An Overview of Salt Water Disposal

Over the last 12 years the oilfield waste water disposal industry has grown exponentially, both on an absolute basis, and by rank of its importance/size among the oilfield services. This growth has been largely driven by the increased volumes of waste water generated in the production of oil from shale plays. This post discusses the basics of salt water disposal which has become so important given the rise of hydraulic fracturing.

The Impact of the Shale Boom

The shale revolution, starting in the Bakken formation in 2007 and ramping-up in the Eagle Ford and Permian basins beginning in 2011, was largely propelled by the combination of horizontal drilling and hydraulic fracturing (commonly, “fracking”).

Over the last 12 years the oilfield waste water disposal industry has grown exponentially

Because shale hydrocarbon deposits are located in tight-rock formations, the naturally occurring produced water (water that is naturally present in oil and gas formations, referred to as “formation water”) to oil ratio is lower than in conventional reservoirs that have increased pore space and connectivity. To economically produce oil/gas from unconventional reservoirs composed of shale or tight (low permeability) rock, the reservoir must be stimulated by a process such as fracking.

Fracking increases the hydrocarbon flow capacity by creating cracks (fractures) that are then filled with a permeable media (proppant) that allows oil/gas to move out of the rock formation and into the wellbore. Fracking requires very large volumes of water to be pumped into the reservoir to carry proppant and other fluids into the fractures. That water flows back after the frack is complete. When added to naturally occurring produced water, and produced water resulting from other stimulation operations (water flooding and/or steam flooding), fracking results in water/oil production ratios that can exceed 10:1. This results in enormous volumes of produced water (tens of billions of gallons each year), some of which is utilized in additional stimulation activities, but much of which must be disposed of.

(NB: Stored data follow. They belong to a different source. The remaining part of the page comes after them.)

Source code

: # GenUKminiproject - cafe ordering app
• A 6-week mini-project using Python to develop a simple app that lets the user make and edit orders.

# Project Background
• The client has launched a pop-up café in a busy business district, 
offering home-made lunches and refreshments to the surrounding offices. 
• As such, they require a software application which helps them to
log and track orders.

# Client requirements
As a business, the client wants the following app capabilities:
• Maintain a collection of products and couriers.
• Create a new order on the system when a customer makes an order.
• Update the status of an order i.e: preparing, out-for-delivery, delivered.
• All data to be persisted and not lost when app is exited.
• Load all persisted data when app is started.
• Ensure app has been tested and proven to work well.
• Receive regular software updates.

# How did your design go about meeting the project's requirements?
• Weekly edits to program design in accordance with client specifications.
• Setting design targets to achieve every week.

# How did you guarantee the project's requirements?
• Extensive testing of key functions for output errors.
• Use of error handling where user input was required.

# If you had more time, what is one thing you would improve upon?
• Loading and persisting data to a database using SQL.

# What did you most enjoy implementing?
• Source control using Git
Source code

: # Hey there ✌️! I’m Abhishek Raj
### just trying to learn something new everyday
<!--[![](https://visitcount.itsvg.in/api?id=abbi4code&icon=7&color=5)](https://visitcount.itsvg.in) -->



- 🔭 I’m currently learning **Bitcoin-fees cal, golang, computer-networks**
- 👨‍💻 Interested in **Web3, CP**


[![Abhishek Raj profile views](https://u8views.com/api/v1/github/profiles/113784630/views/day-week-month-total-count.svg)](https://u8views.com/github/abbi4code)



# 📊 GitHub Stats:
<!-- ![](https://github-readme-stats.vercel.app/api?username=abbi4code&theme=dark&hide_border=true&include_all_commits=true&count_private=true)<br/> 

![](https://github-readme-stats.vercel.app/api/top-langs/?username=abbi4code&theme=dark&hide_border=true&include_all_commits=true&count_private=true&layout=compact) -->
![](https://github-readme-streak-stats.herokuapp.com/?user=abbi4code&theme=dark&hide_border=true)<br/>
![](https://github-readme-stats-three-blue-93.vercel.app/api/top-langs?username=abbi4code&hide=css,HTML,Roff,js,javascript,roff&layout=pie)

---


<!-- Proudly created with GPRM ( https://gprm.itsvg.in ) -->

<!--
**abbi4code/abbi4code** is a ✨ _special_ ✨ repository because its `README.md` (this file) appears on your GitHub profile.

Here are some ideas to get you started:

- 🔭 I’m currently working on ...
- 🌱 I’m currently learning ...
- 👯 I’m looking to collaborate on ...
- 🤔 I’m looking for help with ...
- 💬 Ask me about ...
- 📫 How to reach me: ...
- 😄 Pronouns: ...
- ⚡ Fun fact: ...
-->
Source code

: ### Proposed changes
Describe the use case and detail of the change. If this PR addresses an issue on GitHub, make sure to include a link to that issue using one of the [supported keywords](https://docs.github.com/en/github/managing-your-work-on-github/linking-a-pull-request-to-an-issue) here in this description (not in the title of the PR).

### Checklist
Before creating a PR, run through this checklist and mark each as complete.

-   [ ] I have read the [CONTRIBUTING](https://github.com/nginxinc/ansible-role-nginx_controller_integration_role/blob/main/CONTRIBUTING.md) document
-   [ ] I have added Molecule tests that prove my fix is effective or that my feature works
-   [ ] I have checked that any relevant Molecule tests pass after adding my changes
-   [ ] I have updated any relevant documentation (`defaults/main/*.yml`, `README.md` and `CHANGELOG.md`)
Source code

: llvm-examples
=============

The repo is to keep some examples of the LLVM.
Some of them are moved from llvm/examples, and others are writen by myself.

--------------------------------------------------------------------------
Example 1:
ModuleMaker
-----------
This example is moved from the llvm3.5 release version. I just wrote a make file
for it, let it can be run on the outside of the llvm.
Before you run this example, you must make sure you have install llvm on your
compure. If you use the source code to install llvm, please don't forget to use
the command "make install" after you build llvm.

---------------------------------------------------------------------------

The Need for Disposal and Means

Produced water (also referred to as “brine”) contains a number of contaminants, both naturally occurring (salt, oils/grease, and organic/inorganic chemicals) and chemical additives utilized in the drilling and operation of the well. Even after treatment to extract some of the impurities, the resulting water (referred to as “salt water”) contains significant contaminants and must be handled carefully and disposed of properly.

The method of salt water disposal depends on a number of factors: geology, technology, area infrastructure, and the prevailing climate in the area

The method of salt water disposal depends on a number of factors, notably the geology of the formation from which the water is produced, as well as the technology and infrastructure available in the area and the prevailing climate in the area. While some particularly arid regions allow for disposal via evaporation from large holding pits, most salt water is disposed of at specialty disposal sites where the salt water is injected by way of a disposal well (salt water disposal, or SWD wells) into natural underground formations.

Geographic Distribution

A large portion of the U.S. SWD facilities are located in Texas due to the disproportionate amount of shale acreage in the state and the SWD conducive geology in Texas. Far fewer SWD facilities are located in other shale areas, such as the Marcellus and the Bakken, due to less favorable geological formations in those areas. The Marcellus in particular lacks favorable formations for disposal purposes with the number of recent operating SWD wells in Pennsylvania at less than 100, compared to more than 12,000 SWD wells in Texas.

Location Selection

When siting a SWD facility, a number of factors come into play, including demand, proximity, and geology.

Demand

Demand might seem to be an easy consideration – just locate the facility in an area where oil and gas operators are generating large volumes of waste water. However, oil production and, therefore, waste water production, in particular areas can vary widely over both short and long periods of time.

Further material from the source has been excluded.